George Simpson

(Lord Simpson of Dunkeld)

1942 -

George Simpson
©2022 Gazetteer for Scotland

George Simpson

Businessman who precipitated one of the most dramatic crashes in British corporate history. Born in Dundee, the son of a mill manager, Simpson was brought up in Perthshire. He studied accountancy at Dundee Technical College (now the University of Abertay), graduating in 1963. After first working in the Scottish gas industry, Simpson joined the then-nationalised British Leyland in 1969, rising to a Director by 1976. He became Managing Director of the Leyland Trucks business in 1983, returning to head the Leyland car business, Rover Group, in 1989, which was now owned by British Aerospace. He revived this company and was able to sell it to the German car-maker BMW. He joined the Board of the parent British Aerospace in 1990 and was appointed Deputy Chief Executive (1992). He left to take control of the ailing component manufacturer Lucas Industries (1994) and was able to sell this off too. Finally, Simpson joined the General Electric Company plc as Managing Director (1996). He sold the lucrative defence business and renamed the group after one of its subsidiaries, Marconi.

Put forward by Prime Minister Tony Blair, Simpson was awarded a life peerage in 1997 and takes the Labour whip in the House of Lords.
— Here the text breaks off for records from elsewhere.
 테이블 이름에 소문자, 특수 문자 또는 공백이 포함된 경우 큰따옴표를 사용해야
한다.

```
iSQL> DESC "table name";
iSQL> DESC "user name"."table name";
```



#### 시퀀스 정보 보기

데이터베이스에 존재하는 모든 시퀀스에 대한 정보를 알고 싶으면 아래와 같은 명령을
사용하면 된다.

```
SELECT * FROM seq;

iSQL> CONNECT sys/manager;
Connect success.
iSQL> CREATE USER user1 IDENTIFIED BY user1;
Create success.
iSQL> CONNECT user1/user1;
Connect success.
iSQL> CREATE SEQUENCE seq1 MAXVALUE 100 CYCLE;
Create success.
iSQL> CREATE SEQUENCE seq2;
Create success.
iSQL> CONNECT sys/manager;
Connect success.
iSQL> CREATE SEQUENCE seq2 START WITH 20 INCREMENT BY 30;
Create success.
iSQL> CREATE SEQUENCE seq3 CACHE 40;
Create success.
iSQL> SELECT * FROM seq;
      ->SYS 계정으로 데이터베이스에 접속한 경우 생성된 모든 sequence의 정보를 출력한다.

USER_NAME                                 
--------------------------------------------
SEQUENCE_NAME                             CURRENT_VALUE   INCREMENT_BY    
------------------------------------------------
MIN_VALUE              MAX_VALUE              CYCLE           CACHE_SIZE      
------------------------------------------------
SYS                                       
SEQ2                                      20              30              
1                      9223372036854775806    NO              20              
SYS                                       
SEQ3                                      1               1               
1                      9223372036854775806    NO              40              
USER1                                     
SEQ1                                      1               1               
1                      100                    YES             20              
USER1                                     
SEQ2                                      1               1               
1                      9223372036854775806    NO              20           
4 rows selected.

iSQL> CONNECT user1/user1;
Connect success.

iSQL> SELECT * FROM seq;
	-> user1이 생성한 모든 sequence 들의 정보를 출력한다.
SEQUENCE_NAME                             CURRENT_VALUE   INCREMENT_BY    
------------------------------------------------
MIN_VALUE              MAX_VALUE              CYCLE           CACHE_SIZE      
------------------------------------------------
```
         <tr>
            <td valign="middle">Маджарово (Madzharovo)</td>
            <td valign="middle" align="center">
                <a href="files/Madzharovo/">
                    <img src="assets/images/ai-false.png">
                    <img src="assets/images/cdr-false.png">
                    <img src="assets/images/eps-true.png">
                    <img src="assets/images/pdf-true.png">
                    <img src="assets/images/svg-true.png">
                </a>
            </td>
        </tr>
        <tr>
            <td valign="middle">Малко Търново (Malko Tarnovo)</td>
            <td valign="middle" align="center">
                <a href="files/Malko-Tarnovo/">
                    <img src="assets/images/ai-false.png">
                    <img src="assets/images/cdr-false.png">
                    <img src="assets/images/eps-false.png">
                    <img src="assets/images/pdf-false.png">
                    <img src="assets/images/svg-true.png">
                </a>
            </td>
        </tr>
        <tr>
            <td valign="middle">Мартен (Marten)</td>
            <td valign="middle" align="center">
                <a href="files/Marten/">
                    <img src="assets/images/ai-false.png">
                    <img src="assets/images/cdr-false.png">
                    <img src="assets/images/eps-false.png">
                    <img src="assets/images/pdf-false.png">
In 2001, Simpson was sacked as Chief Executive of Marconi after the dramatic failure of his strategy to focus the company away from defence and into telecommunications, just as this latter market crashed, bringing about a remarkable collapse in the value of the company by 95% or some £33 billion. Simpson had a reputation for fixing up sick companies and then moving on; in retrospect, his mistake with Marconi was trying to develop the business, something in which, it could be claimed, he had little experience.